The line containing "de boucle externe" and every line after it, through the end of the records below: repeat them exactly, nothing more.

[Collected data]
——

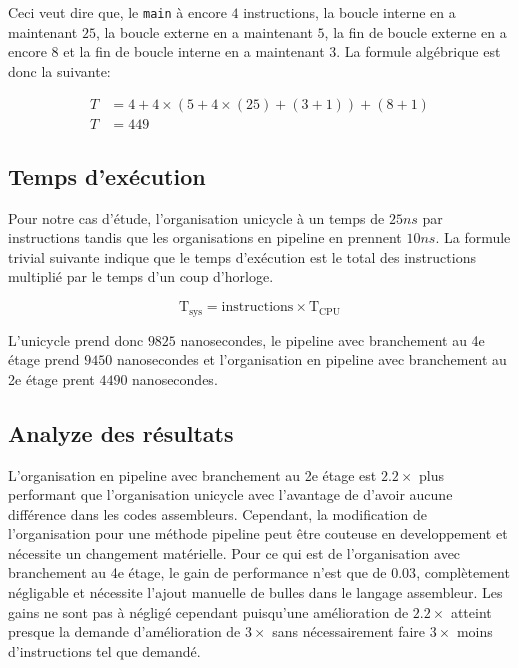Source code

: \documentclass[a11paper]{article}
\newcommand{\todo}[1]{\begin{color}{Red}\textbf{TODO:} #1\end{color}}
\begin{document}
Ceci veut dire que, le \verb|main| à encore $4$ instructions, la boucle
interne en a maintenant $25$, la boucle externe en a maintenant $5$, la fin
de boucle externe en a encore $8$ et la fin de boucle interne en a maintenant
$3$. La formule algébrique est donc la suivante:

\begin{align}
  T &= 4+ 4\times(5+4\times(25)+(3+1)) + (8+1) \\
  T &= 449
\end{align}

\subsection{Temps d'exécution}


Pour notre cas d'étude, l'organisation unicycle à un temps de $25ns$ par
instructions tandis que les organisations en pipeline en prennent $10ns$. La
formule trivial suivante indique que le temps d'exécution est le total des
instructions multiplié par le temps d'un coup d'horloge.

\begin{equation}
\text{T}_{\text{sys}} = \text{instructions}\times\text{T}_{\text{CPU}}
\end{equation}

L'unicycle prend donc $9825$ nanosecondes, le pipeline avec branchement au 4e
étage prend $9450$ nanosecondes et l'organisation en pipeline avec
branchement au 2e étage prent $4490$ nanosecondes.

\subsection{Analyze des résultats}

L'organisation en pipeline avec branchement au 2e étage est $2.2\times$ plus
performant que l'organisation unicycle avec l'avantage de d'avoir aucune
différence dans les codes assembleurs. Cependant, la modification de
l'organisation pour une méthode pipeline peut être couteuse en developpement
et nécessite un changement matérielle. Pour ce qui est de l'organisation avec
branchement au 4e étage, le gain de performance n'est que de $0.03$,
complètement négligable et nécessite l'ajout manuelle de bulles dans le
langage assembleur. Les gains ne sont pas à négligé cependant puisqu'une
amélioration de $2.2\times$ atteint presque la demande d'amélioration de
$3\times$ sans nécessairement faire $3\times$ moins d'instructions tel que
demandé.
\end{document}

——

◆ Result of the exercise ◆
de boucle externe en a encore $8$ et la fin de boucle interne en a maintenant
$3$. La formule algébrique est donc la suivante:

\begin{align}
  T &= 4+ 4\times(5+4\times(25)+(3+1)) + (8+1) \\
  T &= 449
\end{align}

\subsection{Temps d'exécution}


Pour notre cas d'étude, l'organisation unicycle à un temps de $25ns$ par
instructions tandis que les organisations en pipeline en prennent $10ns$. La
formule trivial suivante indique que le temps d'exécution est le total des
instructions multiplié par le temps d'un coup d'horloge.

\begin{equation}
\text{T}_{\text{sys}} = \text{instructions}\times\text{T}_{\text{CPU}}
\end{equation}

L'unicycle prend donc $9825$ nanosecondes, le pipeline avec branchement au 4e
étage prend $9450$ nanosecondes et l'organisation en pipeline avec
branchement au 2e étage prent $4490$ nanosecondes.

\subsection{Analyze des résultats}

L'organisation en pipeline avec branchement au 2e étage est $2.2\times$ plus
performant que l'organisation unicycle avec l'avantage de d'avoir aucune
différence dans les codes assembleurs. Cependant, la modification de
l'organisation pour une méthode pipeline peut être couteuse en developpement
et nécessite un changement matérielle. Pour ce qui est de l'organisation avec
branchement au 4e étage, le gain de performance n'est que de $0.03$,
complètement négligable et nécessite l'ajout manuelle de bulles dans le
langage assembleur. Les gains ne sont pas à négligé cependant puisqu'une
amélioration de $2.2\times$ atteint presque la demande d'amélioration de
$3\times$ sans nécessairement faire $3\times$ moins d'instructions tel que
demandé.
\end{document}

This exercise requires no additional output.